A Plea for a Loving (R)evolution

Love is in nature. Learn to recognize and enjoy it!
Love is in nature. Make it a part of yours.

One of the gifts of my stroke was learning to truly love myself. When I had the stroke, I was single and living alone in a tiny apartment. Although I had lots of friends and family supporting me in ways that were overwhelmingly touching, at the end of the day (or most any other time of the day) I was alone. It was up to me to decide how to best care for myself and how to get through this very difficult time. No one was there to check that I was following doctors’ orders, that I was doing the things that helped me to heal, mentally and physically, from the trauma I had experienced. Soon after the stroke, it became very obvious to me that if I did not treat myself in a loving manner, I would soon be dead. So I did, and in caring for and nurturing myself, I found that I was a pretty lovable person.

Just as important as learning to love myself was the lesson that self-love is innate. It is part of the Laws of Evolution, and it is our natural state of being. The proof of this is in Darwin’s theory of natural selection, which states that species develop through variations that increase the likelihood of the specie’s survival.
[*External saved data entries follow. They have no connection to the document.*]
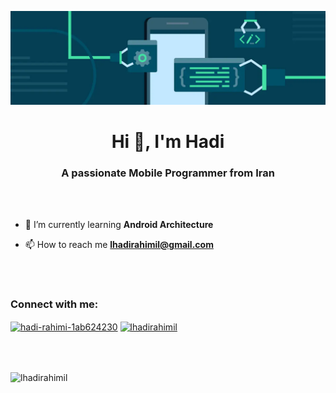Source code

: 
![header](https://github.com/lhadirahimil/lhadirahimil/blob/main/mobile.png)

<h1 align="center">Hi 👋, I'm Hadi</h1>
<h3 align="center">A passionate Mobile Programmer from Iran</h3>

<br/>
<br/>

- 🌱 I’m currently learning **Android Architecture**

- 📫 How to reach me **lhadirahimil@gmail.com**

<br/>
<br/>

<h3 align="left">Connect with me:</h3>
<p align="left">
<a href="https://linkedin.com/in/hadi-rahimi-1ab624230" target="blank"><img align="center" src="https://raw.githubusercontent.com/rahuldkjain/github-profile-readme-generator/master/src/images/icons/Social/linked-in-alt.svg" alt="hadi-rahimi-1ab624230" height="30" width="40" /></a>
<a href="https://instagram.com/lhadirahimil" target="blank"><img align="center" src="https://raw.githubusercontent.com/rahuldkjain/github-profile-readme-generator/master/src/images/icons/Social/instagram.svg" alt="lhadirahimil" height="30" width="40" /></a>
</p>

<br/>
<br/>

<p><img align="center" src="https://github-readme-stats.vercel.app/api/top-langs?username=lhadirahimil&show_icons=true&theme=dark&locale=en&layout=compact" alt="lhadirahimil" /></p>

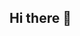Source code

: ## Hi there 👋

<!--
**Eswaranayagam/Eswaranayagam** is a ✨ _special_ ✨ repository because its `README.md` (this file) appears on your GitHub profile.

Here are some ideas to get you started:

- 🔭 I’m currently working on warehouse drone project
- 🌱 I’m currently learning python,gazebo
- 👯 I’m looking to collaborate on ...
- 🤔 I’m looking for help with coding related to the drone concepts
- 💬 Ask me about ...
- 📫 How to reach me: through my github profile or mail id nayageswar07@gmail.com
- 😄 Pronouns: He
- ⚡ Fun fact: Nothing to say
-->
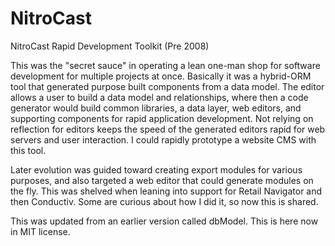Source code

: # NitroCast
NitroCast Rapid Development Toolkit (Pre 2008)

This was the "secret sauce" in operating a lean one-man shop for software development for multiple projects at once. Basically it was a hybrid-ORM tool that generated purpose built components from a data model. The editor allows a user to build a data model and relationships, where then a code generator would build common libraries, a data layer, web editors, and supporting components for rapid application development. Not relying on reflection for editors keeps the speed of the generated editors rapid for web servers and user interaction. I could rapidly prototype a website CMS with this tool.

Later evolution was guided toward creating export modules for various purposes, and also targeted a web editor that could generate modules on the fly. This was shelved when leaning into support for Retail Navigator and then Conductiv. Some are curious about how I did it, so now this is shared. 

This was updated from an earlier version called dbModel. This is here now in MIT license.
This means that anything contrary to self-preservation is contrary to nature itself. Self-love is the means of ensuring self-preservation.

Before my stroke, I didn’t know how to experience self-love. I was constantly pushing myself to be more and do more in order to earn acceptance from others and myself. I put myself under ever-increasing pressure, ignoring warnings from both my doctor and my body. My lack of self-love was leading me to self-destruction, and an early death. Only through having a stroke and learning to care for myself have I started to truly live in a manner that is compatible with a long and healthy life.

But, you ask, if self-love is our natural state, then why is there such a lack of it? Throughout time, self-love has received an ever-increasingly bad rap. Society tells us that people who love themselves must be self-absorbed and unable to love others, but nothing could be further from the truth. Love is not a scarce commodity that gets used up. Love is like a muscle—the more you use it, the bigger and stronger it gets. The more you love, the more love you have, and the best place to start is with yourself. If you do not find yourself worthy of your own love, then how can you be worthy of loving others, or receiving their love? You will be continually finding yourself unworthy of love, and therefore choosing mates who do not give you the kind of love you deserve. Or you will over-compensate in your love for others by doing too much. You will provide love in a codependent, unhealthy manner in order to gain love you don’t feel like you deserve. It’s like the oxygen mask on the airplane. You put yours on first so that you have the strength to put it on others.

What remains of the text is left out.